··· Data listing ···

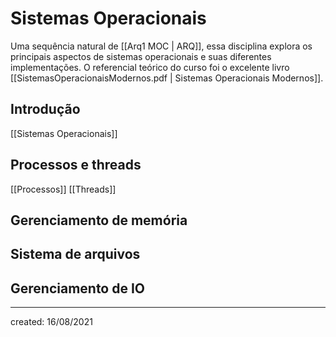 # Sistemas Operacionais
Uma sequência natural de [[Arq1 MOC | ARQ]], essa disciplina explora os principais aspectos de sistemas operacionais e suas diferentes implementações.
O referencial teórico do curso foi o excelente livro [[SistemasOperacionaisModernos.pdf | Sistemas Operacionais Modernos]].

## Introdução
[[Sistemas Operacionais]]

## Processos e threads
[[Processos]]
[[Threads]]

## Gerenciamento de memória

## Sistema de arquivos

## Gerenciamento de IO

---

created: 16/08/2021
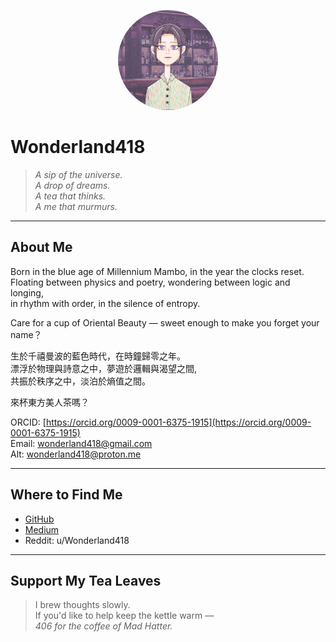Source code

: <link rel="stylesheet" href="/assets/css/style.css">

<p align="center">
  <img src="./23667A09-410E-4D62-8EB3-4ED507B3A6ED (1).jpg" width="160" style="border-radius: 50%"><br>
</p>

# Wonderland418

> *A sip of the universe.*  
> *A drop of dreams.*  
> *A tea that thinks.*  
> *A me that murmurs.*

---

## About Me

Born in the blue age of Millennium Mambo, 
in the year the clocks reset.  
Floating between physics and poetry, 
wondering between logic and longing,  
in rhythm with order, in the silence of entropy.

Care for a cup of Oriental Beauty — sweet enough to make you forget your name？

生於千禧曼波的藍色時代，在時鐘歸零之年。  
漂浮於物理與詩意之中，夢遊於邏輯與渴望之間,  
共振於秩序之中，淡泊於熵值之間。

來杯東方美人茶嗎？

ORCID: [https://orcid.org/0009-0001-6375-1915](https://orcid.org/0009-0001-6375-1915)  
Email: wonderland418@gmail.com  
Alt: wonderland418@proton.me 

---

## Where to Find Me

- [GitHub](https://github.com/wonderland418)
- [Medium](https://medium.com/@Wonderland418)
- Reddit: u/Wonderland418

---

## Support My Tea Leaves

> I brew thoughts slowly.  
> If you'd like to help keep the kettle warm —  
> *406 for the coffee of Mad Hatter.*
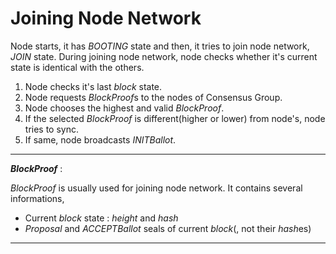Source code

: # Joining Node Network

Node starts, it has *BOOTING* state and then, it tries to join node network, *JOIN* state. During joining node network, node checks whether it's current state is identical with the others.

1. Node checks it's last *block* state.
1. Node requests *BlockProof*s to the nodes of Consensus Group.
1. Node chooses the highest and valid *BlockProof*.
1. If the selected *BlockProof* is different(higher or lower) from node's, node tries to sync.
1. If same, node broadcasts *INITBallot*.

---
***BlockProof*** :

*BlockProof* is usually used for joining node network. It contains several informations,

* Current *block* state : *height* and *hash*
* *Proposal* and *ACCEPTBallot* seals of current *block*(, not their *hash*es)

---
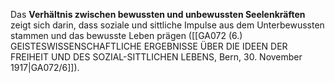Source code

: 
Das **Verhältnis zwischen bewussten und unbewussten Seelenkräften** zeigt sich darin, dass soziale und sittliche Impulse aus dem Unterbewussten stammen und das bewusste Leben prägen ([[GA072 (6.) GEISTESWISSENSCHAFTLICHE ERGEBNISSE ÜBER DIE IDEEN DER FREIHEIT UND DES SOZIAL-SITTLICHEN LEBENS, Bern, 30. November 1917|GA072/6]]).
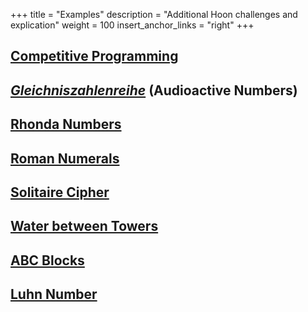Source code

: +++
title = "Examples"
description = "Additional Hoon challenges and explication"
weight = 100
insert_anchor_links = "right"
+++

## [Competitive Programming](/language/hoon/examples/competitive)

## [_Gleichniszahlenreihe_](/language/hoon/examples/gleichniszahlenreihe) (Audioactive Numbers)

## [Rhonda Numbers](/language/hoon/examples/rhonda)

## [Roman Numerals](/language/hoon/examples/roman)

## [Solitaire Cipher](/language/hoon/examples/solitaire)

## [Water between Towers](/language/hoon/examples/water-towers)

## [ABC Blocks](/language/hoon/examples/abc-blocks)

## [Luhn Number](/language/hoon/examples/luhn-number)
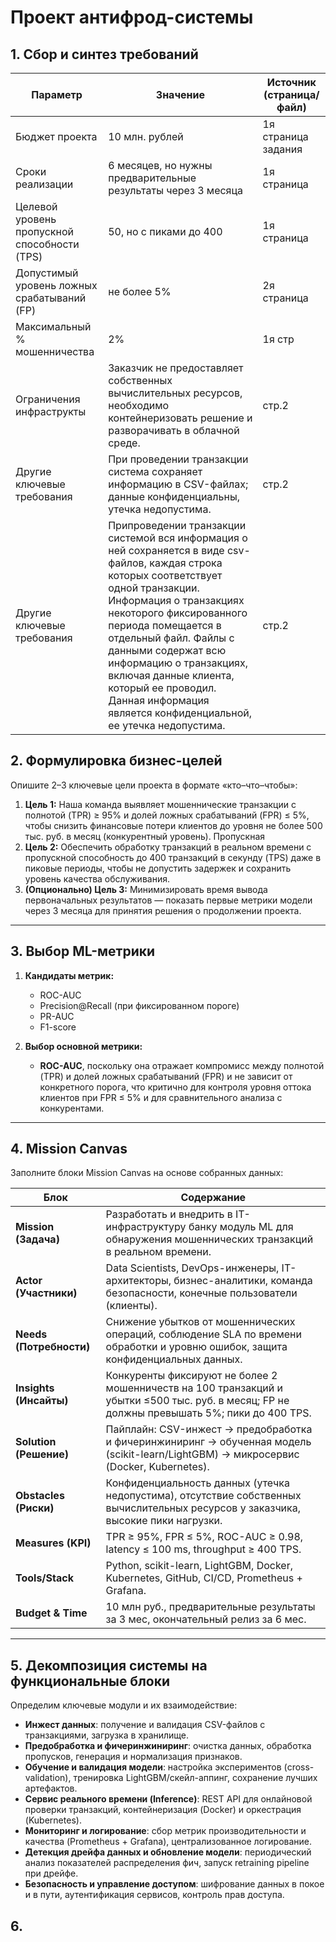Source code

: # Проект антифрод-системы 

## 1. Сбор и синтез требований

| Параметр                          | Значение                                | Источник (страница/файл) |
|-----------------------------------|-----------------------------------------|---------------------------|
| Бюджет проекта                    |10 млн. рублей| 1я страница задания|
| Сроки реализации                  |6 месяцев, но нужны предварительные результаты через 3 месяца|  1я страница                          |
| Целевой уровень пропускной способности (TPS) | 50, но с пиками до 400| 1я страница                          |
| Допустимый уровень ложных срабатываний (FP) | не более 5%| 2я страница                           |
| Максимальный % мошенничества      | 2%|   1я стр                         |
| Ограничения инфраструкты        | Заказчик не предоставляет собственных вычислительных ресурсов, необходимо контейнеризовать решение и разворачивать в облачной среде. | стр.2 |
| Другие ключевые требования        | При проведении транзакции система сохраняет информацию в CSV-файлах; данные конфиденциальны, утечка недопустима.                               | стр.2 |
| Другие ключевые требования       | Припроведении транзакции системой вся информация о ней сохраняется в виде csv-файлов, каждая строка которых соответствует одной транзакции. Информация о транзакциях некоторого фиксированного периода помещается в отдельный файл. Файлы с данными содержат всю информацию о транзакциях, включая данные клиента, который ее проводил. Данная информация является конфиденциальной, ее утечка недопустима.  | стр.2 |

## 2. Формулировка бизнес-целей

Опишите 2–3 ключевые цели проекта в формате «кто–что–чтобы»:

1. **Цель 1:** Наша команда выявляет мошеннические транзакции с полнотой (TPR) ≥ 95% и долей ложных срабатываний (FPR) ≤ 5%, чтобы снизить финансовые потери клиентов до уровня не более 500 тыс. руб. в месяц (конкурентный уровень). Пропускная 
2. **Цель 2:** Обеспечить обработку транзакций в реальном времени с пропускной способность до 400 транзакций в секунду (TPS) даже в пиковые периоды, чтобы не допустить задержек и сохранить уровень качества обслуживания.
3. **(Опционально) Цель 3:** Минимизировать время вывода первоначальных результатов — показать первые метрики модели через 3 месяца для принятия решения о продолжении проекта.


---

## 3. Выбор ML-метрики

1. **Кандидаты метрик:**
   - ROC-AUC
   - Precision@Recall (при фиксированном пороге)
   - PR-AUC
   - F1-score

2. **Выбор основной метрики:**
   - **ROC-AUC**, поскольку она отражает компромисс между полнотой (TPR) и долей ложных срабатываний (FPR) и не зависит от конкретного порога, что критично для контроля уровня оттока клиентов при FPR ≤ 5% и для сравнительного анализа с конкурентами. 


---

## 4. Mission Canvas

Заполните блоки Mission Canvas на основе собранных данных:

| Блок                  | Содержание                                                                                                                 |
|-----------------------|----------------------------------------------------------------------------------------------------------------------------|
| **Mission (Задача)**  | Разработать и внедрить в IT-инфраструктуру банку модуль ML для обнаружения мошеннических транзакций в реальном времени.      |
| **Actor (Участники)** | Data Scientists, DevOps-инженеры, IT-архитекторы, бизнес-аналитики, команда безопасности, конечные пользователи (клиенты).    |
| **Needs (Потребности)**| Снижение убытков от мошеннических операций, соблюдение SLA по времени обработки и уровню ошибок, защита конфиденциальных данных. |
| **Insights (Инсайты)**| Конкуренты фиксируют не более 2 мошенничеств на 100 транзакций и убытки ≤500 тыс. руб. в месяц; FP не должны превышать 5%; пики до 400 TPS.      |
| **Solution (Решение)**| Пайплайн: CSV-инжест → предобработка и фичеринжиниринг → обученная модель (scikit-learn/LightGBM) → микросервис (Docker, Kubernetes). |
| **Obstacles (Риски)** | Конфиденциальность данных (утечка недопустима), отсутствие собственных вычислительных ресурсов у заказчика, высокие пики нагрузки.  |
| **Measures (KPI)**    | TPR ≥ 95%, FPR ≤ 5%, ROC-AUC ≥ 0.98, latency ≤ 100 ms, throughput ≥ 400 TPS.                                                     |
| **Tools/Stack**       | Python, scikit-learn, LightGBM, Docker, Kubernetes, GitHub, CI/CD, Prometheus + Grafana.                                    |
| **Budget & Time**     | 10 млн руб., предварительные результаты за 3 мес, окончательный релиз за 6 мес.                             |



---

## 5. Декомпозиция системы на функциональные блоки

Определим ключевые модули и их взаимодействие:

- **Инжест данных**: получение и валидация CSV-файлов с транзакциями, загрузка в хранилище.
- **Предобработка и фичеринжиниринг**: очистка данных, обработка пропусков, генерация и нормализация признаков.
- **Обучение и валидация модели**: настройка экспериментов (cross-validation), тренировка LightGBM/скейл-аппинг, сохранение лучших артефактов.
- **Сервис реального времени (Inference)**: REST API для онлайновой проверки транзакций, контейнеризация (Docker) и оркестрация (Kubernetes).
- **Мониторинг и логирование**: сбор метрик производительности и качества (Prometheus + Grafana), централизованное логирование.
- **Детекция дрейфа данных и обновление модели**: периодический анализ показателей распределения фич, запуск retraining pipeline при дрейфе.
- **Безопасность и управление доступом**: шифрование данных в покое и в пути, аутентификация сервисов, контроль прав доступа.

## 6. 
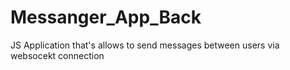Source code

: # Messanger_App_Back
JS Application that's allows to send messages between users via websocekt connection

···

• Task objective: All lines above from the one containing "## About Me" up to and including the one containing "1. Node checks it's last *block* state." are to be set down exactly, and nothing else. Leave images out.

• Reply:
## About Me

Born in the blue age of Millennium Mambo, 
in the year the clocks reset.  
Floating between physics and poetry, 
wondering between logic and longing,  
in rhythm with order, in the silence of entropy.

Care for a cup of Oriental Beauty — sweet enough to make you forget your name？

生於千禧曼波的藍色時代，在時鐘歸零之年。  
漂浮於物理與詩意之中，夢遊於邏輯與渴望之間,  
共振於秩序之中，淡泊於熵值之間。

來杯東方美人茶嗎？

ORCID: [https://orcid.org/0009-0001-6375-1915](https://orcid.org/0009-0001-6375-1915)  
Email: wonderland418@gmail.com  
Alt: wonderland418@proton.me 

---

## Where to Find Me

- [GitHub](https://github.com/wonderland418)
- [Medium](https://medium.com/@Wonderland418)
- Reddit: u/Wonderland418

---

## Support My Tea Leaves

> I brew thoughts slowly.  
> If you'd like to help keep the kettle warm —  
> *406 for the coffee of Mad Hatter.*
Source code

: # Joining Node Network

Node starts, it has *BOOTING* state and then, it tries to join node network, *JOIN* state. During joining node network, node checks whether it's current state is identical with the others.

1. Node checks it's last *block* state.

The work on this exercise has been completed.